## EXERCISE BRIEF
Quote the entries that follow exactly, leaving none out.

## RECORDS FOR THIS EXERCISE
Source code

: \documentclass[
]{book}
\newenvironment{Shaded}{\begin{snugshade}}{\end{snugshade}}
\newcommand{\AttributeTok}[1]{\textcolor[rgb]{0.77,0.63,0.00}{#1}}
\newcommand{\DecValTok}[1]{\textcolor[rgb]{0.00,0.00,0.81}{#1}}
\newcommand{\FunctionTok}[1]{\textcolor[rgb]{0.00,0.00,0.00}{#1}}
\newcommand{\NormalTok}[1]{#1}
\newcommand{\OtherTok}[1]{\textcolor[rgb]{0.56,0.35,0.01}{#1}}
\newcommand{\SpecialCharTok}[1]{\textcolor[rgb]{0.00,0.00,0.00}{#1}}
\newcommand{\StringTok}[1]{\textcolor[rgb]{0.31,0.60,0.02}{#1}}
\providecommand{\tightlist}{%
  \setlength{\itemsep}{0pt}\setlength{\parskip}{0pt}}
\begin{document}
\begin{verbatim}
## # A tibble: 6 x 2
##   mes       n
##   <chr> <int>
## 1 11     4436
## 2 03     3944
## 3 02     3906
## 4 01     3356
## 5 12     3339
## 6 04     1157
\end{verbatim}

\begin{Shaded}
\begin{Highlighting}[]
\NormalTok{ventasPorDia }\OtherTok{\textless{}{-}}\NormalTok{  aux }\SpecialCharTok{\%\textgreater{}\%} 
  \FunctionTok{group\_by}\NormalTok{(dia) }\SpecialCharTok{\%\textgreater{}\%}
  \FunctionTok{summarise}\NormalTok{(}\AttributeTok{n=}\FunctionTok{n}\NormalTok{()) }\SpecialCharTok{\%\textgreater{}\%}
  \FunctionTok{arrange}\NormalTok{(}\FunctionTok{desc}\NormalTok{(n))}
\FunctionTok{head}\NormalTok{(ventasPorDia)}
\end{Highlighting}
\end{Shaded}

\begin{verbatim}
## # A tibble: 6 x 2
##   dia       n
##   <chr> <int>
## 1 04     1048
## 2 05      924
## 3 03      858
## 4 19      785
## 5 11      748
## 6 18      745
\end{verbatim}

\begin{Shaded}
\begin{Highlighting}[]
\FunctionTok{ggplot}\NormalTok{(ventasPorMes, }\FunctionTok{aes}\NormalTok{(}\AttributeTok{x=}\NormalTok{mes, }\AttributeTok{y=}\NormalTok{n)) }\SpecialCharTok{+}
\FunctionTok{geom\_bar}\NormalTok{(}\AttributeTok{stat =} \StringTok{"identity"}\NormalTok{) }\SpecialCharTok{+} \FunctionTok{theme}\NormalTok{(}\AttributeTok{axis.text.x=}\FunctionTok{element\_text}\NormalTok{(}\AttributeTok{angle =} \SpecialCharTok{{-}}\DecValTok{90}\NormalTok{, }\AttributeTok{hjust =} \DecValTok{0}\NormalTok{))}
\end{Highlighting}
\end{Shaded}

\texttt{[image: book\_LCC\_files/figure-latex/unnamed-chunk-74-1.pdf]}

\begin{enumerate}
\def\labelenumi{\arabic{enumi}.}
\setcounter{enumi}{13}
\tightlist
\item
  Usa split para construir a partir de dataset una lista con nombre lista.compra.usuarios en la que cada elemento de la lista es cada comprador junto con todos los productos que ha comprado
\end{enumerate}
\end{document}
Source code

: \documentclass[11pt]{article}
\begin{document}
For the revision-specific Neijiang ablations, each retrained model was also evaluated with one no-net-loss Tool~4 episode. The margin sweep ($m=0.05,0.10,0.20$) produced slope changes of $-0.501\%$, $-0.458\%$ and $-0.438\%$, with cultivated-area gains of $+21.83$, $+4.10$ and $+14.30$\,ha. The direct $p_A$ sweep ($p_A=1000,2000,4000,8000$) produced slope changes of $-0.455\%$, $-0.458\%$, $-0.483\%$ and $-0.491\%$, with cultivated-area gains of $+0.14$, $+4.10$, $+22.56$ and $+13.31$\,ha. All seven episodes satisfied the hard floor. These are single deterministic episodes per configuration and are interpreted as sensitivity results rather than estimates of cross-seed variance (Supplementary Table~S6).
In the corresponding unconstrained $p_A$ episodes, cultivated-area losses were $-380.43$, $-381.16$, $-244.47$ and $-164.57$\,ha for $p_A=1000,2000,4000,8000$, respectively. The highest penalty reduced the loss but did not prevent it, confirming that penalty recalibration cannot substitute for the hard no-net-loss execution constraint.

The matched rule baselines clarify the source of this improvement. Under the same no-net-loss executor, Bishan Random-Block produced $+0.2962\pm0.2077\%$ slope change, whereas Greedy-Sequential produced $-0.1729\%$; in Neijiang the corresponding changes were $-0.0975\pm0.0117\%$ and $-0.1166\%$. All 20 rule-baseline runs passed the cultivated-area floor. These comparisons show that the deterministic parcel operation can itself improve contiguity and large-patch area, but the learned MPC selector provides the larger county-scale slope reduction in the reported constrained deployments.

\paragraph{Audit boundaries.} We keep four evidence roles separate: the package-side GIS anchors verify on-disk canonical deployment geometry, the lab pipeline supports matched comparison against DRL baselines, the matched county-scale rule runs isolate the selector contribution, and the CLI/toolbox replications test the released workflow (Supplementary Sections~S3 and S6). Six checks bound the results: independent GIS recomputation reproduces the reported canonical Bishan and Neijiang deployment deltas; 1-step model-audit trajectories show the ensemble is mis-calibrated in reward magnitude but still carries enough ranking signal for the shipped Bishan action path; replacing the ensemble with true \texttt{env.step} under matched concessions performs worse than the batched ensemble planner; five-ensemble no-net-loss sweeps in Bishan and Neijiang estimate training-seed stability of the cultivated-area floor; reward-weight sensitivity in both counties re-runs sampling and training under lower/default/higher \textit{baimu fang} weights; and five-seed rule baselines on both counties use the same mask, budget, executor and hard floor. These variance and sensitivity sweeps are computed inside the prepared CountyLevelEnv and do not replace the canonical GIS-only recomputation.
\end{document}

## ANSWER FOR THE TASK
Source code

: \documentclass[
]{book}
\newenvironment{Shaded}{\begin{snugshade}}{\end{snugshade}}
\newcommand{\AttributeTok}[1]{\textcolor[rgb]{0.77,0.63,0.00}{#1}}
\newcommand{\DecValTok}[1]{\textcolor[rgb]{0.00,0.00,0.81}{#1}}
\newcommand{\FunctionTok}[1]{\textcolor[rgb]{0.00,0.00,0.00}{#1}}
\newcommand{\NormalTok}[1]{#1}
\newcommand{\OtherTok}[1]{\textcolor[rgb]{0.56,0.35,0.01}{#1}}
\newcommand{\SpecialCharTok}[1]{\textcolor[rgb]{0.00,0.00,0.00}{#1}}
\newcommand{\StringTok}[1]{\textcolor[rgb]{0.31,0.60,0.02}{#1}}
\providecommand{\tightlist}{%
  \setlength{\itemsep}{0pt}\setlength{\parskip}{0pt}}
\begin{document}
\begin{verbatim}
## # A tibble: 6 x 2
##   mes       n
##   <chr> <int>
## 1 11     4436
## 2 03     3944
## 3 02     3906
## 4 01     3356
## 5 12     3339
## 6 04     1157
\end{verbatim}

\begin{Shaded}
\begin{Highlighting}[]
\NormalTok{ventasPorDia }\OtherTok{\textless{}{-}}\NormalTok{  aux }\SpecialCharTok{\%\textgreater{}\%} 
  \FunctionTok{group\_by}\NormalTok{(dia) }\SpecialCharTok{\%\textgreater{}\%}
  \FunctionTok{summarise}\NormalTok{(}\AttributeTok{n=}\FunctionTok{n}\NormalTok{()) }\SpecialCharTok{\%\textgreater{}\%}
  \FunctionTok{arrange}\NormalTok{(}\FunctionTok{desc}\NormalTok{(n))}
\FunctionTok{head}\NormalTok{(ventasPorDia)}
\end{Highlighting}
\end{Shaded}

\begin{verbatim}
## # A tibble: 6 x 2
##   dia       n
##   <chr> <int>
## 1 04     1048
## 2 05      924
## 3 03      858
## 4 19      785
## 5 11      748
## 6 18      745
\end{verbatim}

\begin{Shaded}
\begin{Highlighting}[]
\FunctionTok{ggplot}\NormalTok{(ventasPorMes, }\FunctionTok{aes}\NormalTok{(}\AttributeTok{x=}\NormalTok{mes, }\AttributeTok{y=}\NormalTok{n)) }\SpecialCharTok{+}
\FunctionTok{geom\_bar}\NormalTok{(}\AttributeTok{stat =} \StringTok{"identity"}\NormalTok{) }\SpecialCharTok{+} \FunctionTok{theme}\NormalTok{(}\AttributeTok{axis.text.x=}\FunctionTok{element\_text}\NormalTok{(}\AttributeTok{angle =} \SpecialCharTok{{-}}\DecValTok{90}\NormalTok{, }\AttributeTok{hjust =} \DecValTok{0}\NormalTok{))}
\end{Highlighting}
\end{Shaded}

\texttt{[image: book\_LCC\_files/figure-latex/unnamed-chunk-74-1.pdf]}

\begin{enumerate}
\def\labelenumi{\arabic{enumi}.}
\setcounter{enumi}{13}
\tightlist
\item
  Usa split para construir a partir de dataset una lista con nombre lista.compra.usuarios en la que cada elemento de la lista es cada comprador junto con todos los productos que ha comprado
\end{enumerate}
\end{document}
Source code

: \documentclass[11pt]{article}
\begin{document}
For the revision-specific Neijiang ablations, each retrained model was also evaluated with one no-net-loss Tool~4 episode. The margin sweep ($m=0.05,0.10,0.20$) produced slope changes of $-0.501\%$, $-0.458\%$ and $-0.438\%$, with cultivated-area gains of $+21.83$, $+4.10$ and $+14.30$\,ha. The direct $p_A$ sweep ($p_A=1000,2000,4000,8000$) produced slope changes of $-0.455\%$, $-0.458\%$, $-0.483\%$ and $-0.491\%$, with cultivated-area gains of $+0.14$, $+4.10$, $+22.56$ and $+13.31$\,ha. All seven episodes satisfied the hard floor. These are single deterministic episodes per configuration and are interpreted as sensitivity results rather than estimates of cross-seed variance (Supplementary Table~S6).
In the corresponding unconstrained $p_A$ episodes, cultivated-area losses were $-380.43$, $-381.16$, $-244.47$ and $-164.57$\,ha for $p_A=1000,2000,4000,8000$, respectively. The highest penalty reduced the loss but did not prevent it, confirming that penalty recalibration cannot substitute for the hard no-net-loss execution constraint.

The matched rule baselines clarify the source of this improvement. Under the same no-net-loss executor, Bishan Random-Block produced $+0.2962\pm0.2077\%$ slope change, whereas Greedy-Sequential produced $-0.1729\%$; in Neijiang the corresponding changes were $-0.0975\pm0.0117\%$ and $-0.1166\%$. All 20 rule-baseline runs passed the cultivated-area floor. These comparisons show that the deterministic parcel operation can itself improve contiguity and large-patch area, but the learned MPC selector provides the larger county-scale slope reduction in the reported constrained deployments.

\paragraph{Audit boundaries.} We keep four evidence roles separate: the package-side GIS anchors verify on-disk canonical deployment geometry, the lab pipeline supports matched comparison against DRL baselines, the matched county-scale rule runs isolate the selector contribution, and the CLI/toolbox replications test the released workflow (Supplementary Sections~S3 and S6). Six checks bound the results: independent GIS recomputation reproduces the reported canonical Bishan and Neijiang deployment deltas; 1-step model-audit trajectories show the ensemble is mis-calibrated in reward magnitude but still carries enough ranking signal for the shipped Bishan action path; replacing the ensemble with true \texttt{env.step} under matched concessions performs worse than the batched ensemble planner; five-ensemble no-net-loss sweeps in Bishan and Neijiang estimate training-seed stability of the cultivated-area floor; reward-weight sensitivity in both counties re-runs sampling and training under lower/default/higher \textit{baimu fang} weights; and five-seed rule baselines on both counties use the same mask, budget, executor and hard floor. These variance and sensitivity sweeps are computed inside the prepared CountyLevelEnv and do not replace the canonical GIS-only recomputation.
\end{document}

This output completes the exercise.